THE PROBLEM> In the entries below, find the line with "- User Story: As a developer, I" and the line with "- Qualquer software que". Print those two and everything between them exactly, and nothing else.

EXTRACTED MATERIAL>
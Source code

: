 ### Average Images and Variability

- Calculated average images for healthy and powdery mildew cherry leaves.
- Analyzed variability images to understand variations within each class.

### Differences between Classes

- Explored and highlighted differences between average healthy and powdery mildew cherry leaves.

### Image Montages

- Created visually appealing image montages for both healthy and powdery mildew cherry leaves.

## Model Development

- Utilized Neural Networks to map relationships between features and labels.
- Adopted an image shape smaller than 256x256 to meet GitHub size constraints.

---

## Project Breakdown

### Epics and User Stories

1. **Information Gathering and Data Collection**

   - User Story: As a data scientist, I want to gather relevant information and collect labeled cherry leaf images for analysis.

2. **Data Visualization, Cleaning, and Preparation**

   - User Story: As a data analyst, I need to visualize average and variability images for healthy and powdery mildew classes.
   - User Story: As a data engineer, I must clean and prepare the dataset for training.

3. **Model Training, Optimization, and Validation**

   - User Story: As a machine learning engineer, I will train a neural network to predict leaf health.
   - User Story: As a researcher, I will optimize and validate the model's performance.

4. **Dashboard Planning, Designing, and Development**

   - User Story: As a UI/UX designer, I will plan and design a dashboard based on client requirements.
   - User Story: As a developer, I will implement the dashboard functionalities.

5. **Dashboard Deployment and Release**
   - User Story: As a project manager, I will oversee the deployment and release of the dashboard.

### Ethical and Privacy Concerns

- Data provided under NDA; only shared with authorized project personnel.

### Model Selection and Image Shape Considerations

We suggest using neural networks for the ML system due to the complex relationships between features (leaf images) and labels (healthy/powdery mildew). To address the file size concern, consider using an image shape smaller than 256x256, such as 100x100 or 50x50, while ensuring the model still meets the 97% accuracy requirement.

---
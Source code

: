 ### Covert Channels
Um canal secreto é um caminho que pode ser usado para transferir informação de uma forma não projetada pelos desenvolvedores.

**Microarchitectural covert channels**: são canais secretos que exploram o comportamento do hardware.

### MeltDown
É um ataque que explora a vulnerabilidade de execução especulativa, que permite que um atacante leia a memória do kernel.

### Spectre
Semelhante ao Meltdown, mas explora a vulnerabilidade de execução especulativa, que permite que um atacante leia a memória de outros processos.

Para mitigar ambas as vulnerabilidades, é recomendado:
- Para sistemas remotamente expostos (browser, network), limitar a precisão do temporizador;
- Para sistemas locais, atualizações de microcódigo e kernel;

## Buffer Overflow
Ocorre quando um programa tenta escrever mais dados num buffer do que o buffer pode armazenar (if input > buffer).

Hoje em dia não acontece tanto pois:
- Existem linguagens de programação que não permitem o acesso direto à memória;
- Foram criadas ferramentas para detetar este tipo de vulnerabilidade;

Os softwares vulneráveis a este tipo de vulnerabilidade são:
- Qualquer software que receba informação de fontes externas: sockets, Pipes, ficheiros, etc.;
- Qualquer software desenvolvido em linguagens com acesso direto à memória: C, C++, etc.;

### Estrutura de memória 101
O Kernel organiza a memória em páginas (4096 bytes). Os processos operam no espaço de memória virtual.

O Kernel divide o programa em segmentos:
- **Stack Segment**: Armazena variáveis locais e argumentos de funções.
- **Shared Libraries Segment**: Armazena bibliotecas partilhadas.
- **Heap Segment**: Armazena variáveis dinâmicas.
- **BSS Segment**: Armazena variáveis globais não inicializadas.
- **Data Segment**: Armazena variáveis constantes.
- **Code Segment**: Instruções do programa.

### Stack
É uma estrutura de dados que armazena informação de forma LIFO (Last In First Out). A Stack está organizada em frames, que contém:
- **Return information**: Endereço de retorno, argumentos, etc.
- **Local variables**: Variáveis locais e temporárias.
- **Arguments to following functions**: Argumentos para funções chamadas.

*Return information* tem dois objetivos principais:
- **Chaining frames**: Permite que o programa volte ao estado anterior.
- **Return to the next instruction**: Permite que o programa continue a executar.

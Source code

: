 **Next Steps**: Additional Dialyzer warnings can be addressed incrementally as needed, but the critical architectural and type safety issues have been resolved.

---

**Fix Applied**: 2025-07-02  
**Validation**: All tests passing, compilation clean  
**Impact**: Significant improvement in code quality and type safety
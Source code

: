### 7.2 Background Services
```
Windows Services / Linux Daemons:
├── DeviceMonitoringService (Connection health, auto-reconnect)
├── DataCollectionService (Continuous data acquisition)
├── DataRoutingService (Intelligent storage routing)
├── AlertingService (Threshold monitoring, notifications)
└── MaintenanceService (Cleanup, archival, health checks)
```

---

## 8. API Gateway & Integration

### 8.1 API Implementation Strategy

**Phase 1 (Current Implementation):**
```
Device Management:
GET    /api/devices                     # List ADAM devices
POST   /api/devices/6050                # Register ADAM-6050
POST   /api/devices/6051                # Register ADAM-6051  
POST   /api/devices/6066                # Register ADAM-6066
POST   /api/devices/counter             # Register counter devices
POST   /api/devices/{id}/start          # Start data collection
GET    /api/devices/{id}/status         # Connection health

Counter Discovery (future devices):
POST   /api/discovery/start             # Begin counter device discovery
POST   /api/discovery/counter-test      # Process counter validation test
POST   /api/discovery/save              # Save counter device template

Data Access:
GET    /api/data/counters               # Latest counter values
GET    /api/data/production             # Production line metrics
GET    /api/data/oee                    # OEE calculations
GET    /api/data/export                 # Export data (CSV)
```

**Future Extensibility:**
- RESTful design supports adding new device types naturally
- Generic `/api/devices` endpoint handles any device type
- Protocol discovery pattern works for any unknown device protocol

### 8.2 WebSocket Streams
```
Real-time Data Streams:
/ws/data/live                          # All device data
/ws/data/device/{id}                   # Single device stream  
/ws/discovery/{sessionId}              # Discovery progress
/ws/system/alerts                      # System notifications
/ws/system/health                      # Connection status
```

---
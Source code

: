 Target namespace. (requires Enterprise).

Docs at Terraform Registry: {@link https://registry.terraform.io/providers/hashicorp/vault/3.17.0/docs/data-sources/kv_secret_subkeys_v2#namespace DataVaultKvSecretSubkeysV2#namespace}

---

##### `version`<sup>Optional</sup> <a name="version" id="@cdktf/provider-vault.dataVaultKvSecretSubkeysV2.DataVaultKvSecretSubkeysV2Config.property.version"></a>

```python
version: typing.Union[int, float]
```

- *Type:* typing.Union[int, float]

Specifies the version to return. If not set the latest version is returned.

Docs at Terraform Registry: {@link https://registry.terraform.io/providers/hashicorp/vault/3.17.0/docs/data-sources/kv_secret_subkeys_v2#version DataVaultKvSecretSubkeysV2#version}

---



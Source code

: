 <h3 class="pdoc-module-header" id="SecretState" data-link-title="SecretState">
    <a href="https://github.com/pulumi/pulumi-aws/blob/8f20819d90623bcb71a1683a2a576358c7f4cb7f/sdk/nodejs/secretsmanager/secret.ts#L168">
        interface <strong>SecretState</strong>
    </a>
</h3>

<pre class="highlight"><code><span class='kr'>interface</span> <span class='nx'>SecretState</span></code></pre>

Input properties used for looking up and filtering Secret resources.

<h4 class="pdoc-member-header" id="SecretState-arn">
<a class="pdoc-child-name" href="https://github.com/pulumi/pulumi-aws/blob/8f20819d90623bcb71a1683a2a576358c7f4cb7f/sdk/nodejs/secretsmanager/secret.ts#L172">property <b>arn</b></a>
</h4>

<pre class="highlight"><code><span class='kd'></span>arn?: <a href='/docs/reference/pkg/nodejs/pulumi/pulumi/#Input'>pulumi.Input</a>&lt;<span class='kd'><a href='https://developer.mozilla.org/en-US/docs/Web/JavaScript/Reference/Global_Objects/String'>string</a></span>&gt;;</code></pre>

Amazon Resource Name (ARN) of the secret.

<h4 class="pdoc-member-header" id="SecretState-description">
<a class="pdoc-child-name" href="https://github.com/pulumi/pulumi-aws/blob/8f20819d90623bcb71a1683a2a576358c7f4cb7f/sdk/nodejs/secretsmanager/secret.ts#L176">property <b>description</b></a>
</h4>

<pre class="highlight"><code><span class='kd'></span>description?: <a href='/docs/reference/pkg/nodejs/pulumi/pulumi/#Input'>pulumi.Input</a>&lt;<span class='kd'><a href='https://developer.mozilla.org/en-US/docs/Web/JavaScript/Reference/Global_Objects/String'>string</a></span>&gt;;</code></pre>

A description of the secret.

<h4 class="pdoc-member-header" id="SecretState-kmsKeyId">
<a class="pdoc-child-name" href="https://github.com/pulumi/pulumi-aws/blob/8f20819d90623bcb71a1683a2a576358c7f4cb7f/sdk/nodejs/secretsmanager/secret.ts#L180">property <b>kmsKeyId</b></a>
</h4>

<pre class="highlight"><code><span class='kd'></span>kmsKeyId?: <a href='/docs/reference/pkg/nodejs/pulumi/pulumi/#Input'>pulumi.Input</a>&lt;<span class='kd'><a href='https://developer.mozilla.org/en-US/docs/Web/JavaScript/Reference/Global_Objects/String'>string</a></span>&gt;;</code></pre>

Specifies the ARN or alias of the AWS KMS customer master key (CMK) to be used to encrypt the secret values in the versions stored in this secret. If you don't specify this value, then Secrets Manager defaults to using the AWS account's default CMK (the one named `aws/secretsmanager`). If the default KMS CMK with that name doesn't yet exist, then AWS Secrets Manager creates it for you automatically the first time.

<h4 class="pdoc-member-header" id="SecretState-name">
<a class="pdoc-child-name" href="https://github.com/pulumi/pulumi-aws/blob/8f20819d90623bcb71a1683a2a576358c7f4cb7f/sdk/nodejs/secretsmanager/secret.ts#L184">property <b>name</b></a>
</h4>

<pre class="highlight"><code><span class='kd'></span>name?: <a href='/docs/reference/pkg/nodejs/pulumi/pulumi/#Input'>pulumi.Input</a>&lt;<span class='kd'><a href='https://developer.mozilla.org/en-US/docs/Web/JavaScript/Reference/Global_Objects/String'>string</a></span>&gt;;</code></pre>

ANSWER AREA>
   - User Story: As a developer, I will implement the dashboard functionalities.

5. **Dashboard Deployment and Release**
   - User Story: As a project manager, I will oversee the deployment and release of the dashboard.

### Ethical and Privacy Concerns

- Data provided under NDA; only shared with authorized project personnel.

### Model Selection and Image Shape Considerations

We suggest using neural networks for the ML system due to the complex relationships between features (leaf images) and labels (healthy/powdery mildew). To address the file size concern, consider using an image shape smaller than 256x256, such as 100x100 or 50x50, while ensuring the model still meets the 97% accuracy requirement.

---
Source code

: ### Covert Channels
Um canal secreto é um caminho que pode ser usado para transferir informação de uma forma não projetada pelos desenvolvedores.

**Microarchitectural covert channels**: são canais secretos que exploram o comportamento do hardware.

### MeltDown
É um ataque que explora a vulnerabilidade de execução especulativa, que permite que um atacante leia a memória do kernel.

### Spectre
Semelhante ao Meltdown, mas explora a vulnerabilidade de execução especulativa, que permite que um atacante leia a memória de outros processos.

Para mitigar ambas as vulnerabilidades, é recomendado:
- Para sistemas remotamente expostos (browser, network), limitar a precisão do temporizador;
- Para sistemas locais, atualizações de microcódigo e kernel;

## Buffer Overflow
Ocorre quando um programa tenta escrever mais dados num buffer do que o buffer pode armazenar (if input > buffer).

Hoje em dia não acontece tanto pois:
- Existem linguagens de programação que não permitem o acesso direto à memória;
- Foram criadas ferramentas para detetar este tipo de vulnerabilidade;

Os softwares vulneráveis a este tipo de vulnerabilidade são:
- Qualquer software que receba informação de fontes externas: sockets, Pipes, ficheiros, etc.;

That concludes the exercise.